Album(s): not feeling dead, houses

[Crop Circle Club, 2016]

The goody goodies of the bad kids, BOY LEGS, an experimental hip hop duo from Boone, North Carolina, have been constantly creating new discography. Packed with hard hitting themes and tinged with a heavy hanging lo-fi, the duo’s words are just dripping from each and every corner. Released within a week of each other, not feeling dead and houses compliment one another in such a way that is almost too intimate, giving a close look into the artists’ struggles with mental illness, love, religion, and societal construction.

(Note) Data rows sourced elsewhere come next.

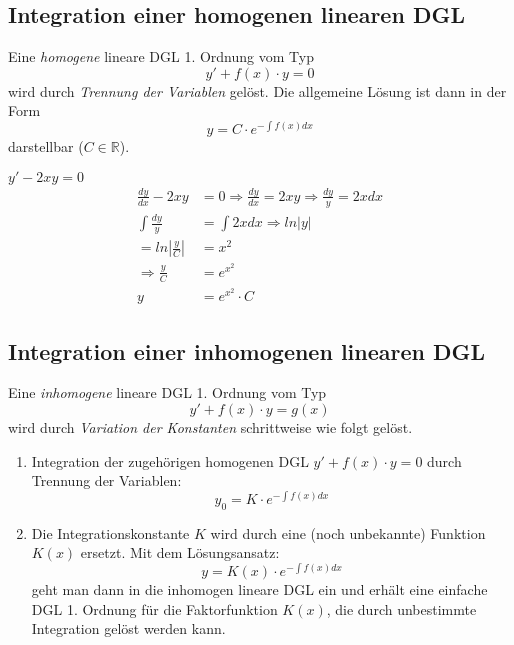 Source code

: \subsection{Integration einer homogenen linearen DGL}
Eine \textit{homogene} lineare DGL 1. Ordnung vom Typ
$$y' + f(x) \cdot y = 0$$
wird durch \textit{Trennung der Variablen} gelöst. Die allgemeine Lösung ist dann in der Form
$$y = C \cdot e^{ - \int f(x) dx}$$
darstellbar ($C \in \mathbb{R}$).
\begin{bsp}
$y' - 2xy = 0$
\begin{align*}
\frac{dy}{dx}-2xy &= 0 \Rightarrow \frac{dy}{dx}=2xy \Rightarrow \frac{dy}{y} = 2x dx \\
\int\frac{dy}{y}  &= \int 2x dx \Rightarrow ln|y| \\
= ln \left|\frac{y}{C}\right| &= x^2 \\
\Rightarrow \frac{y}{C} &= e^{x^2} \\
y &= e^{x^2} \cdot C 
\end{align*}
\end{bsp}

\subsection{Integration einer inhomogenen linearen DGL}
Eine \textit{inhomogene} lineare DGL 1. Ordnung vom Typ
$$y' + f(x) \cdot y = g(x)$$
wird durch \textit{Variation der Konstanten} schrittweise wie folgt gelöst. 
\begin{enumerate}
	\item Integration der zugehörigen homogenen DGL $y' + f(x) \cdot y = 0$ durch Trennung der Variablen:
	$$y_0 = K \cdot e^{- \int f(x) dx}$$
	\item Die Integrationskonstante $K$ wird durch eine (noch unbekannte) Funktion $K(x)$ ersetzt. Mit dem Lösungsansatz:
	$$y=K(x) \cdot e^{- \int f(x) dx}$$
	geht man dann in die inhomogen lineare DGL ein und erhält eine einfache DGL 1. Ordnung für die Faktorfunktion $K(x)$, die durch unbestimmte Integration gelöst werden kann.
\end{enumerate}

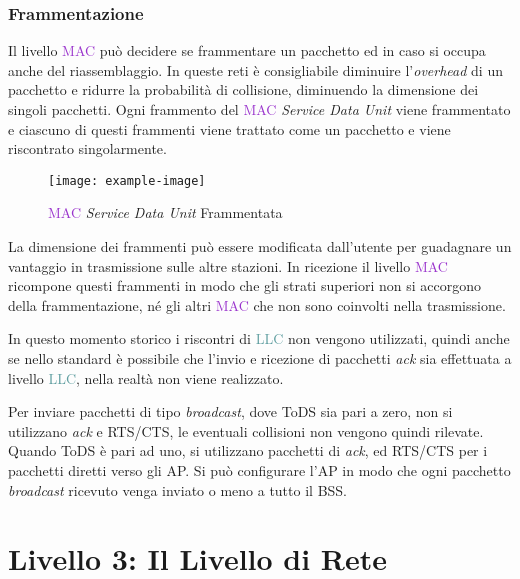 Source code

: \documentclass{article}
\numberwithin{equation}{subsection}
\begin{document}
\subsubsection{Frammentazione}

Il livello \textcolor{DarkOrchid}{MAC} può decidere se frammentare un pacchetto ed in caso si occupa anche del riassemblaggio. In queste reti è consigliabile diminuire l'\textit{overhead} di un pacchetto e ridurre la 
probabilità di collisione, diminuendo la dimensione dei singoli pacchetti. 
Ogni frammento del \textcolor{DarkOrchid}{MAC} \textit{Service Data Unit} viene frammentato e ciascuno di questi frammenti viene trattato come un pacchetto e viene riscontrato singolarmente. 

\begin{figure}[H]%
    \centering%
    \texttt{[image: example-image]}%
    \caption{\textcolor{DarkOrchid}{MAC} \textit{Service Data Unit} Frammentata}%
\end{figure}

La dimensione dei frammenti può essere modificata dall'utente per guadagnare un vantaggio in trasmissione sulle altre stazioni. 
In ricezione il livello \textcolor{DarkOrchid}{MAC} ricompone questi frammenti in modo che gli strati superiori non si accorgono della frammentazione, né gli altri \textcolor{DarkOrchid}{MAC} che non 
sono coinvolti nella trasmissione. 

In questo momento storico i riscontri di \textcolor{CadetBlue}{LLC} non vengono utilizzati, quindi anche se nello standard è possibile che l'invio e ricezione di pacchetti \textit{ack} sia effettuata a 
livello \textcolor{CadetBlue}{LLC}, nella realtà non viene realizzato. 

Per inviare pacchetti di tipo \textit{broadcast}, dove ToDS sia pari a zero, non si utilizzano \textit{ack} e \textcolor{Dandelion}{RTS}/\textcolor{Dandelion}{CTS}, le eventuali collisioni non vengono quindi rilevate. Quando 
ToDS è pari ad uno, si utilizzano pacchetti di \textit{ack}, ed \textcolor{Dandelion}{RTS}/\textcolor{Dandelion}{CTS} per i pacchetti diretti verso gli \textcolor{PineGreen}{AP}. Si può configurare l'\textcolor{PineGreen}{AP} in modo che ogni pacchetto 
\textit{broadcast} ricevuto venga inviato o meno a tutto il \textcolor{Rhodamine}{BSS}. 


\clearpage

\section{Livello 3: Il Livello di Rete}
\end{document}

In combination with back breaking lyricism, the two releases sound as if they were professionally mixed, with each loop artistically placed “to a t.” What’s even more impressive, is the fact that both of these EPs were written and recorded in the span of less than 24 hours.

While the loops on not feeling dead may be simple, they don’t go unrecognized. If anything, they force the lyricist’s words to be heard loud and clear, even in their relaxed and monotone nature. However, it is easy to say that houses shines between the two releases. While not feeling dead contains the same arduous lyricism, houses carries even heavier production and blows away any doubt of what this duo is capable of.

Backed by intrinsic beats, the sound of keys in “college places” effortlessly carry the lines, “When I left she said I was just like everyone else after all / but only because I didn’t have words that translated roughly to / I think it’s possible to be in love and simultaneously aware that we don’t belong together.” The track then softly ends with the most melancholy line of the two EPs combined: “Well you remember what it was like when all we had was each other and our fears / but we dressed them up / just enough to look like hope.”

Another key track between the two releases is “wood circle,” which deals with the artists’ discomfort in their own mental illnesses. “I haven’t felt quite right for two years / but how do you say that without making people feel weird,” stings like alcohol on a fresh paper cut.

BOY LEGS shows power in their October releases. It is through this spontaneous art form that BOY LEGS created for themselves, that gave them to have a platform to discuss the uncomfortable. The duo’s lyricism, in-line with their professional and atmospheric production, suggests that we as human beings are beside oneself to share weighty thoughts even within our own minds.